Living in Las Vegas pretty much entails leapfrogging from one climate-controlled cube of constructed space to another — home to car to office to bar to restaurant to mall to this or that concert venue or family attraction. That sounds bleak and lame, but I’m down with it. The great stupid genius of this city is in its stubborn, hubristic terraforming, and I say let’s celebrate it. Honestly, I’m waiting for the day we just clap a giant dinner bell over everything from Summerlin to Sunrise Manor and make the whole place an immersive, walkable, urban-themed terrarium experience that in a delightful Borgesian twist is, ta-da, indistinguishable from a real city.
Until then, one of my hobbies is enjoying our many richly fake spaces à la carte (shouts to the Bellagio Conservatory, Springs Preserve, Fashion Show Mall), and one of my favorites is Mystic Falls Park at Sam’s Town. Opened way back in 1994, it’s a massive cliff waterfall guarded by animatronic bears, wolves, owls, and mountain lions, all set up in a misty, jungly atrium ringed by shops and restaurants. But it’s during the daily light-and-water show that Mystic Falls truly comes alive. The funny thing about artifice is how it insists upon itself (to beat a dead meme) — and in that very insistence bursts its own seams and becomes kind of silly. During its daily show, Mystic Falls does just that, burgeoning into a kind of volcanic spasm of fervid, apocalyptic camp as the music booms and laser lights slash across the dancing spouts of water, and the robot menagerie erratically sways and poplocks to the echoing beat. This is the great, nightmarish indoors, and it is quintessentially Vegas.

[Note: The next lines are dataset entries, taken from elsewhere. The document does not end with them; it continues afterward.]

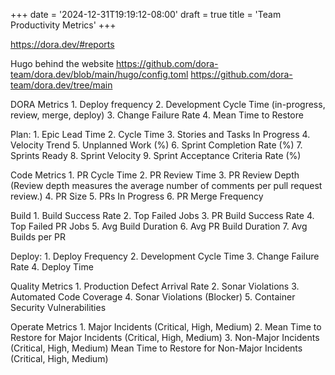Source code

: +++
date = '2024-12-31T19:19:12-08:00'
draft = true
title = 'Team Productivity Metrics'
+++

https://dora.dev/#reports

Hugo behind the website https://github.com/dora-team/dora.dev/blob/main/hugo/config.toml
https://github.com/dora-team/dora.dev/tree/main


DORA Metrics
    1. Deploy frequency
    2. Development Cycle Time (in-progress, review, merge, deploy)
    3. Change Failure Rate
    4. Mean Time to Restore

Plan:
    1. Epic Lead Time
    2. Cycle Time
    3. Stories and Tasks In Progress
    4. Velocity Trend
    5. Unplanned Work (%)
    6. Sprint Completion Rate (%)
    7. Sprints Ready
    8. Sprint Velocity
    9. Sprint Acceptance Criteria Rate (%)

Code Metrics
    1. PR Cycle Time
    2. PR Review Time
    3. PR Review Depth (Review depth measures the average number of comments per pull request review.)
    4. PR Size
    5. PRs In Progress
    6. PR Merge Frequency

Build
    1. Build Success Rate
    2. Top Failed Jobs
    3. PR Build Success Rate
    4. Top Failed PR Jobs
    5. Avg Build Duration
    6. Avg PR Build Duration
    7. Avg Builds per PR

Deploy:
    1. Deploy Frequency
    2. Development Cycle Time
    3. Change Failure Rate
    4. Deploy Time

Quality Metrics
    1. Production Defect Arrival Rate
    2. Sonar Violations
    3. Automated Code Coverage
    4. Sonar Violations (Blocker)
    5. Container Security Vulnerabilities

Operate Metrics
    1. Major Incidents (Critical, High, Medium)
    2. Mean Time to Restore for Major Incidents (Critical, High, Medium)
    3. Non-Major Incidents (Critical, High, Medium)
Mean Time to Restore for Non-Major Incidents (Critical, High, Medium)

So, yeah, Mystic Falls is philosophically chewy, but I should also say that on a practical level, it’s also a fun hang. There’s a cozy atrium bar that’s a fine perch for catching a buzz while catching the show, and don’t sleep on the underrated Angry Butcher Steakhouse if you want dinner with ringside seats. Mystic Falls’ holiday-themed show runs through Dec. 23, but don’t fret if you miss it. Its “standard” show is a fanciful riot of New Age synth fugues, dancing kokopellis, and echoey eagle screeches — and is as real fake-Vegas as it gets.